Thomas Lynch, a former special assistant to the chairman of the U.S. Joint Chiefs of Staff, said France, Belgium and other European nations must also devote greater resources to their counter-terrorism and intelligence services.
They should implement legal changes giving those services more authority to holding terrorism suspects for interrogation longer than 24 hours and permitting more aggressive raids aimed at disrupting plots, said Lynch, now a research fellow at National Defense University.
But intervening directly in Syria, the former counter-terrorism officials said, would enmesh Washington and its partners in a costly new Middle East war that would generate fresh recruits for the Islamic State. The United States and its allies are totally unprepared for the gargantuan task of rebuilding and administering devastated territories seized from the extremists, they added.
“Let’s say we liberate Mosul tomorrow,” said Brookings Institution scholar Bruce Riedel, a former CIA analyst and White House adviser, referring to the northern Iraqi city conquered by the Islamic State last year. “What are we going to put there?”
Moves in Congress to ban the United States from taking Syrian refugees – provoked by unconfirmed reports that one of the Paris attackers entered Europe in the flood of migrants from Syria – also play directly into the Islamic State’s hands, experts said.
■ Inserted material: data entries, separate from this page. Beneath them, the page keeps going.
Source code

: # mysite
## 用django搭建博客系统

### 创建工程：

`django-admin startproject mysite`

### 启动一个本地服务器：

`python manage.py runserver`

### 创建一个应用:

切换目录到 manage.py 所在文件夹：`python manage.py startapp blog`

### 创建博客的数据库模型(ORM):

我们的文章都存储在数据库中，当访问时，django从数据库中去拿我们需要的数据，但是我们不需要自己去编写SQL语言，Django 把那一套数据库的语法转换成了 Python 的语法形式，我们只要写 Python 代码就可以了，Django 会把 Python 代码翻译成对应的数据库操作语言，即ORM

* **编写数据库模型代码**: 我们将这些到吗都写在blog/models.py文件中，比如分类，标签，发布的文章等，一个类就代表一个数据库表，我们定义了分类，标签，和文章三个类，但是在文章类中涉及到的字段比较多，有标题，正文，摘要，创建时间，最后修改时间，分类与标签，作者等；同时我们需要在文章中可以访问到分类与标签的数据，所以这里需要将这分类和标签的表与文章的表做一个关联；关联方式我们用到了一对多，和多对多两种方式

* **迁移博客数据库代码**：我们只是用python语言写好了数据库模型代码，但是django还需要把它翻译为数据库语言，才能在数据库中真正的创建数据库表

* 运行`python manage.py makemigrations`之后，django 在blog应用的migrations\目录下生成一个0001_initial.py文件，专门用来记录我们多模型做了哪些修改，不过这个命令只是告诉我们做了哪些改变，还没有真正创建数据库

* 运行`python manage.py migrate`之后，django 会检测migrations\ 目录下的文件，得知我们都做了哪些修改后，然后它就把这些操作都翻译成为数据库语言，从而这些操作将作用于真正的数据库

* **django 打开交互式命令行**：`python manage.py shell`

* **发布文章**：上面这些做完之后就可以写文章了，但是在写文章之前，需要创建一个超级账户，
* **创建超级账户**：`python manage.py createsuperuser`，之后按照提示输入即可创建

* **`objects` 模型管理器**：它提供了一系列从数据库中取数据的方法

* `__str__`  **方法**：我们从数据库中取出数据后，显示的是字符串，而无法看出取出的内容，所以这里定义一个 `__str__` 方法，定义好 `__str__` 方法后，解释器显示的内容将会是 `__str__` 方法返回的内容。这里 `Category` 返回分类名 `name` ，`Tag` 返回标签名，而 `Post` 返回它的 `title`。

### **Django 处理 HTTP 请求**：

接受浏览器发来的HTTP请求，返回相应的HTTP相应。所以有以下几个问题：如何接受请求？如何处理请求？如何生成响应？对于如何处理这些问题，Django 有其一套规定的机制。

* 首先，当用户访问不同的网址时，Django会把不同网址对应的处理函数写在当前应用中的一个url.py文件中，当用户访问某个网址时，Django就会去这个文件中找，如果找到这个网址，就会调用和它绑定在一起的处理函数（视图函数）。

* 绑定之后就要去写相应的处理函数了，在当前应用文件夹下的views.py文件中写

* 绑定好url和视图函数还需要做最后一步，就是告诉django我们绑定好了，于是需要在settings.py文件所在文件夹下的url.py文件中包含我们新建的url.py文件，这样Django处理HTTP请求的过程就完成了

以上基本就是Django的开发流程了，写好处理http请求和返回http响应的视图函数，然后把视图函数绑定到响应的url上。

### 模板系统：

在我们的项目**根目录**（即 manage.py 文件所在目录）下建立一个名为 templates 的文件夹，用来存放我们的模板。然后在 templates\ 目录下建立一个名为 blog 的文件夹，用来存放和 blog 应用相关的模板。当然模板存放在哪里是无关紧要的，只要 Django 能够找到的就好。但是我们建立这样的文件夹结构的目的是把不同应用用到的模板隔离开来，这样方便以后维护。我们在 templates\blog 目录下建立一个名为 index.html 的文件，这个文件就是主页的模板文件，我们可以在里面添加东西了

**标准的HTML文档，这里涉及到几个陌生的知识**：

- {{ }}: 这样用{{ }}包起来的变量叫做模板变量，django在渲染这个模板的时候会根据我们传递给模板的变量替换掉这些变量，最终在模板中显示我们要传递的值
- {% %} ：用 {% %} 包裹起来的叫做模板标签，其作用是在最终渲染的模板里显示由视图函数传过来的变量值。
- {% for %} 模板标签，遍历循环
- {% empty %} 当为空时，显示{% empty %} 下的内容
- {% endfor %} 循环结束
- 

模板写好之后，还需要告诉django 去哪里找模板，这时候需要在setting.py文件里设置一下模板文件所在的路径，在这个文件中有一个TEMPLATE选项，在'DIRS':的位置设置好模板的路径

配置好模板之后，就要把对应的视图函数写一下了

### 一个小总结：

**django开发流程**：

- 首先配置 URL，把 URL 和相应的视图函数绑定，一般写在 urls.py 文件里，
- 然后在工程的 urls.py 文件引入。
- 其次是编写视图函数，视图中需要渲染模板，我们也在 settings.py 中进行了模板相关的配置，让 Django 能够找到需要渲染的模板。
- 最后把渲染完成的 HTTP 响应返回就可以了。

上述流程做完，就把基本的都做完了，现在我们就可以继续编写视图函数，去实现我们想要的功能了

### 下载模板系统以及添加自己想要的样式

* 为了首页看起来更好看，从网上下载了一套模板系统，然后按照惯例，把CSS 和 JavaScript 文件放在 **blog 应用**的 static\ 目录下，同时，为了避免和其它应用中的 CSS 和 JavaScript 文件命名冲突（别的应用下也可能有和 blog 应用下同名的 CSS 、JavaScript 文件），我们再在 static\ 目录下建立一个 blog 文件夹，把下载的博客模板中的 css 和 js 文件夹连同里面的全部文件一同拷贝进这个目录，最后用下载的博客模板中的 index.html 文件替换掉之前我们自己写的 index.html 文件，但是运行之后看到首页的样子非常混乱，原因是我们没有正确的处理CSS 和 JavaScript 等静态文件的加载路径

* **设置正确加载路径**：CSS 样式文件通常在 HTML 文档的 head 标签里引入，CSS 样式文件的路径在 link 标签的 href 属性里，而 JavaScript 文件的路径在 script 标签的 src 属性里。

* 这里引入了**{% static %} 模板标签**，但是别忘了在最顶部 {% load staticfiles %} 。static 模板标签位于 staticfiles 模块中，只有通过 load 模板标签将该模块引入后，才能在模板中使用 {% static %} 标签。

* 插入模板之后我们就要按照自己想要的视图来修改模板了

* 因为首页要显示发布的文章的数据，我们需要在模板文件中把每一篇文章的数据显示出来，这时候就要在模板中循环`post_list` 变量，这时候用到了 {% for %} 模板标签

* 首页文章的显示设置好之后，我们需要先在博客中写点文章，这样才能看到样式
A ban would fuel resentment and alienation among Muslims in Europe and North America, potentially advancing the Islamic State’s goal of fueling an ultimate confrontation between Islam and the West.
Harleen Gambhir, a counterterrorism, analyst at the Institute for the Study of War, said she feared hat if there are more Islamic State attacks in the West, “we’re going to get more emotional responses.”
Few of the proposals being discussed in Washington address Islamic State’s spread into South Asia and North Africa, or the poverty and repressive rule of Arab states that are driving young men into the arms of violent Islamist groups.
Obama is clearly under growing pressure to adopt harsher measures to eliminate the Islamic State. A Reuters/Ipsos poll taken after the Paris attacks found that 60 percent of Americans want a tougher approach.
A majority, however, back Obama in opposing sending in U.S. ground troops.
The Islamic State has proven extremely resilient and adept. U.S. officials and experts say it presents a triple-headed threat: it controls territory in Iraq and Syria, has affiliates in places like the Sinai peninsula and Afghanistan, and has proven successful in staging attacks in the West.
While the group has lost about 25 percent of the territory it once controlled in Iraq and Syria, dislodging it from the region would likely not end the threat.
“Once ISIS is eliminated as a governing entity in Syria and Iraq, the threat from ISIS will persist, said Rep. Adam Schiff of California, senior Democrat on the House Intelligence Committee. “There is a continuing aspiration to strike in the West. It’s a real and present danger to the United States and our allies.”